**YOUR TASK:**
The entries that follow include a run beginning at the line with "数据库没有固定的模式。 | 关系数据库有一个固定的模式。 |" and ending at the line with "数据库没有单点故障。 | 关系数据库具有故障转移的单点故障。 |"; restate that run word for word and leave the rest out.

**TASK DATA:**
Start of Block

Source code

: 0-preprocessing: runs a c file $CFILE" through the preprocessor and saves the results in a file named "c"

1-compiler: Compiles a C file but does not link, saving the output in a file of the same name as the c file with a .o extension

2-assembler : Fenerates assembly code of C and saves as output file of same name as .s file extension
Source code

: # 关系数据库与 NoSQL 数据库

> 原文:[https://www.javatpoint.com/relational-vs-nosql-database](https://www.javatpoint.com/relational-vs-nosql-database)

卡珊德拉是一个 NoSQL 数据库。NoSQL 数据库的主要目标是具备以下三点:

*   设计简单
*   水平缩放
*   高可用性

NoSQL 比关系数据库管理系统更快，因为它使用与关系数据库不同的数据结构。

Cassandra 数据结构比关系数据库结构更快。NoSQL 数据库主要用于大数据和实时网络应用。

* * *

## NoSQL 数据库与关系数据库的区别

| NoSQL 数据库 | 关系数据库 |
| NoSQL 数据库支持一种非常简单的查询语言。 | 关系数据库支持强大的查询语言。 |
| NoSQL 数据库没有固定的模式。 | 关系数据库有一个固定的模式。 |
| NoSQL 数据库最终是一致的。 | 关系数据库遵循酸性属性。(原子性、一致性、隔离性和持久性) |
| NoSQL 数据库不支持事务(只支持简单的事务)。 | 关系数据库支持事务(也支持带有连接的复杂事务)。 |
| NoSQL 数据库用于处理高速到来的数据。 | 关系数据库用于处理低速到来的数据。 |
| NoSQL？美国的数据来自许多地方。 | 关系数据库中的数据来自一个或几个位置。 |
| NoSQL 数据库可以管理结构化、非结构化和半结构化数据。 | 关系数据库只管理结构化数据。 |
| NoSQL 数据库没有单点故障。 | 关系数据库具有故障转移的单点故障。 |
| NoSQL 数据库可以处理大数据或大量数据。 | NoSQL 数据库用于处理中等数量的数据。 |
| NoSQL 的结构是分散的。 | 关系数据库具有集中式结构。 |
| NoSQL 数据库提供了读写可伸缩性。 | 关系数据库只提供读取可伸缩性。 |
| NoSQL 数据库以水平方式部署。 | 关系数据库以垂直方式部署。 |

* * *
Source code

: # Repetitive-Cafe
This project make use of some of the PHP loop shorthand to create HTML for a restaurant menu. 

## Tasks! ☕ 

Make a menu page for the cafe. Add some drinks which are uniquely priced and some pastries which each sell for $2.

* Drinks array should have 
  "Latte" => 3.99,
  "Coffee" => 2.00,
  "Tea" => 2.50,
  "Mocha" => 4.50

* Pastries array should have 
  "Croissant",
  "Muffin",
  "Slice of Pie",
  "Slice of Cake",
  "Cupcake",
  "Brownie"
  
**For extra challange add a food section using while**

End of Block

**EXPECTED ANSWER:**
| NoSQL 数据库没有固定的模式。 | 关系数据库有一个固定的模式。 |
| NoSQL 数据库最终是一致的。 | 关系数据库遵循酸性属性。(原子性、一致性、隔离性和持久性) |
| NoSQL 数据库不支持事务(只支持简单的事务)。 | 关系数据库支持事务(也支持带有连接的复杂事务)。 |
| NoSQL 数据库用于处理高速到来的数据。 | 关系数据库用于处理低速到来的数据。 |
| NoSQL？美国的数据来自许多地方。 | 关系数据库中的数据来自一个或几个位置。 |
| NoSQL 数据库可以管理结构化、非结构化和半结构化数据。 | 关系数据库只管理结构化数据。 |
| NoSQL 数据库没有单点故障。 | 关系数据库具有故障转移的单点故障。 |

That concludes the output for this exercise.